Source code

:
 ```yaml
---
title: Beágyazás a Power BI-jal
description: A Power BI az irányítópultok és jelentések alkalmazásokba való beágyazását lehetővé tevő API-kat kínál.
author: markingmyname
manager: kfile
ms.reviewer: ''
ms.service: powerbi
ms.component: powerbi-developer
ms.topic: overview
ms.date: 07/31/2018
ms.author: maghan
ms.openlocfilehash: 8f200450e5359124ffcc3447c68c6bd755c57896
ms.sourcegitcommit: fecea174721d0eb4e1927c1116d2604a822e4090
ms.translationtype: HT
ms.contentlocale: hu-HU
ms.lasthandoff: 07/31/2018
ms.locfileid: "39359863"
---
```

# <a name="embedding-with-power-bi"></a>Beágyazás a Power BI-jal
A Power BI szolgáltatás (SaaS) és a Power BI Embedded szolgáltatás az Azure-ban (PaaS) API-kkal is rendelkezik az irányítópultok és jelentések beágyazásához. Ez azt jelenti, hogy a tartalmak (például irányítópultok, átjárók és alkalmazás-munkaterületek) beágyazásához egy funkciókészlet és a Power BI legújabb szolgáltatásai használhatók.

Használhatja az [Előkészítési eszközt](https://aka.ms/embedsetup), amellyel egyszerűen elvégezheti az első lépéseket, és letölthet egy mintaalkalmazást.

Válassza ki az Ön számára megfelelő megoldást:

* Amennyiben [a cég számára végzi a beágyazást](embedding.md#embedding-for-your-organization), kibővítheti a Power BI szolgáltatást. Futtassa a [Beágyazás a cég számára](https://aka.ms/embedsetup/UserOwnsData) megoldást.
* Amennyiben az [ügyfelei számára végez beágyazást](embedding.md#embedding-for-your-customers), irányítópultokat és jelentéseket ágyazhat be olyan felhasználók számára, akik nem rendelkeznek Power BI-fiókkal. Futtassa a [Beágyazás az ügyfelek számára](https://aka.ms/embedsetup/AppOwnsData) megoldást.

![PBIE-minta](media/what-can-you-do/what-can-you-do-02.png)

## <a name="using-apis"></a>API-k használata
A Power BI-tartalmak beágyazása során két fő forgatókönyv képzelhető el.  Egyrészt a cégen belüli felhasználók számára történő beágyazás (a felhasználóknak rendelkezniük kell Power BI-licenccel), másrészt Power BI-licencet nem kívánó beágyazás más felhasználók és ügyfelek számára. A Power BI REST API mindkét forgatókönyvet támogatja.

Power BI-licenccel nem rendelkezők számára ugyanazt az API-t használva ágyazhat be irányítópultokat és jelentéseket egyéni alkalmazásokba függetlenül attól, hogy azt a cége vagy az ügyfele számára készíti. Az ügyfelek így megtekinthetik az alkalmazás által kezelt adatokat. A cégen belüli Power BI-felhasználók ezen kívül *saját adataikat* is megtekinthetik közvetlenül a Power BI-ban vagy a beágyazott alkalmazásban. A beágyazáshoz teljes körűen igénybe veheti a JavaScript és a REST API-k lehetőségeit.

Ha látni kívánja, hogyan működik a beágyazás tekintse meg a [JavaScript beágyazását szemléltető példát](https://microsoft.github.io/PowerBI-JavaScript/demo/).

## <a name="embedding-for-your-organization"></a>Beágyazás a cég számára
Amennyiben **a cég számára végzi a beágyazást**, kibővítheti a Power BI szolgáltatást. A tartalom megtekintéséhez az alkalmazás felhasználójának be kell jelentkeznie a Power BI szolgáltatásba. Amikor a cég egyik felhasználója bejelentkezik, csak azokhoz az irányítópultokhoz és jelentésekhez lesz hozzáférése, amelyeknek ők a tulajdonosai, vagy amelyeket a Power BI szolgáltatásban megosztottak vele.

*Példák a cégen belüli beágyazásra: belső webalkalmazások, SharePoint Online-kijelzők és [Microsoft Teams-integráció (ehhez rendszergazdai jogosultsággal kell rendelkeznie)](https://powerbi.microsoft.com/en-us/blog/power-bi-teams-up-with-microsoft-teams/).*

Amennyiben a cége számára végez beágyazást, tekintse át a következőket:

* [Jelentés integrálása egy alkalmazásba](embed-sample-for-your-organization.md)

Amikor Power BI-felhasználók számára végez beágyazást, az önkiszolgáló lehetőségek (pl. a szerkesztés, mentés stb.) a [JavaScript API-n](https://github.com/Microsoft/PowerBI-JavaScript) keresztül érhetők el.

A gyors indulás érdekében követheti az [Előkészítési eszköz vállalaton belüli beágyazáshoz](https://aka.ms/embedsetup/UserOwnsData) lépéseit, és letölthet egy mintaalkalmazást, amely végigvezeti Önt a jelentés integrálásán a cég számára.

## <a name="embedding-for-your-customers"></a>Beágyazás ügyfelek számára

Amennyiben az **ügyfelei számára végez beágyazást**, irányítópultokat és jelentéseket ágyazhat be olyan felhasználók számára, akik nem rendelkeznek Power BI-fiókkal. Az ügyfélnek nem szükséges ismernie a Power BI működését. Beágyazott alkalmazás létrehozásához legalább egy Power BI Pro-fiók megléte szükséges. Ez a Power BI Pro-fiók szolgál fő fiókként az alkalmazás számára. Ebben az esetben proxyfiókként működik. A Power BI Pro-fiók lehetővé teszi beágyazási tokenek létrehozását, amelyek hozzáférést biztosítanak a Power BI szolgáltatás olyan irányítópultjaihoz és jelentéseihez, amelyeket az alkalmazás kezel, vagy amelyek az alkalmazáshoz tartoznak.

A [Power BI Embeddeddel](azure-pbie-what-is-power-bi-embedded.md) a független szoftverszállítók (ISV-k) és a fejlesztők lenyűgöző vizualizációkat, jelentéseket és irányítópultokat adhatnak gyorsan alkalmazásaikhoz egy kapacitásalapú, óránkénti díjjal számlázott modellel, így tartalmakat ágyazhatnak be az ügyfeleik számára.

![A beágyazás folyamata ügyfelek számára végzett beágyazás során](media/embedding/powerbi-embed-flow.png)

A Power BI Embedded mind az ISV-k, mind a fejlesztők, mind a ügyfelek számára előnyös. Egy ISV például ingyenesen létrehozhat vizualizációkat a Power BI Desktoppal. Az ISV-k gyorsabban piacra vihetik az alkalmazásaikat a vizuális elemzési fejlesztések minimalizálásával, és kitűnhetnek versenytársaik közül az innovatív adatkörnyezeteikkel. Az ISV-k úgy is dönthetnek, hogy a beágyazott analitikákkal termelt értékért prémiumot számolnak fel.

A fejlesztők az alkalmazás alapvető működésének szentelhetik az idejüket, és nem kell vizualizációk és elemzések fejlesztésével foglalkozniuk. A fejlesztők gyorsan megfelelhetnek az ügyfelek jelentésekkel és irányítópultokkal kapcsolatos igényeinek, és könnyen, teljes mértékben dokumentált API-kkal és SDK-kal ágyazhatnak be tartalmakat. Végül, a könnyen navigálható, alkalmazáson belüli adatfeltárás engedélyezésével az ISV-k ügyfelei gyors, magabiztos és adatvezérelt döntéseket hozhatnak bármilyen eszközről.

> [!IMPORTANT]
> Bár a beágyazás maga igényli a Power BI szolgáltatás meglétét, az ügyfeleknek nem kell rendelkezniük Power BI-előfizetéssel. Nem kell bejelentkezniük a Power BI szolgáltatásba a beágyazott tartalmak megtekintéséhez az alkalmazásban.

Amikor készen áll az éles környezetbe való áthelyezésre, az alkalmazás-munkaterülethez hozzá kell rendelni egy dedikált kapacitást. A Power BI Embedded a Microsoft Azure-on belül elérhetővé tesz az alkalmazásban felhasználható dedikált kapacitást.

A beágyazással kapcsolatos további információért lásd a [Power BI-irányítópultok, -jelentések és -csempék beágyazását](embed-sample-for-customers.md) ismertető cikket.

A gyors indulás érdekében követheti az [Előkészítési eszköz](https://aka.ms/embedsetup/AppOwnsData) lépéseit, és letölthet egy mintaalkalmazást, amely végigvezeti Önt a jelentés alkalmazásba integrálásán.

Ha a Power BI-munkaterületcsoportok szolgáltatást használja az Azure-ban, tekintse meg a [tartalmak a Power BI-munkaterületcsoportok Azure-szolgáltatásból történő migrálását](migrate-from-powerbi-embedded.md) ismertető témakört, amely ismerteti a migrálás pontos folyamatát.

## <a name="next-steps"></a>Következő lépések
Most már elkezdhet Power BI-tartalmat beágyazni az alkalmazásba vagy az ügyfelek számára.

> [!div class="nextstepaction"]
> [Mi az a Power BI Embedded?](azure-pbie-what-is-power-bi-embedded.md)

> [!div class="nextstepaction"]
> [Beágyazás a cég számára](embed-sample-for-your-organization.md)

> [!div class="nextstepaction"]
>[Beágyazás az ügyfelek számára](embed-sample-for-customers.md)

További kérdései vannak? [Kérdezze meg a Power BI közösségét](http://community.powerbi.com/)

....

[Exercise instructions] Find "Használhatja az [Előkészítési" in the entries above and copy that whole line exactly, then each line after it through the line that contains "Válassza ki az".

[Finished task]
Használhatja az [Előkészítési eszközt](https://aka.ms/embedsetup), amellyel egyszerűen elvégezheti az első lépéseket, és letölthet egy mintaalkalmazást.

Válassza ki az Ön számára megfelelő megoldást:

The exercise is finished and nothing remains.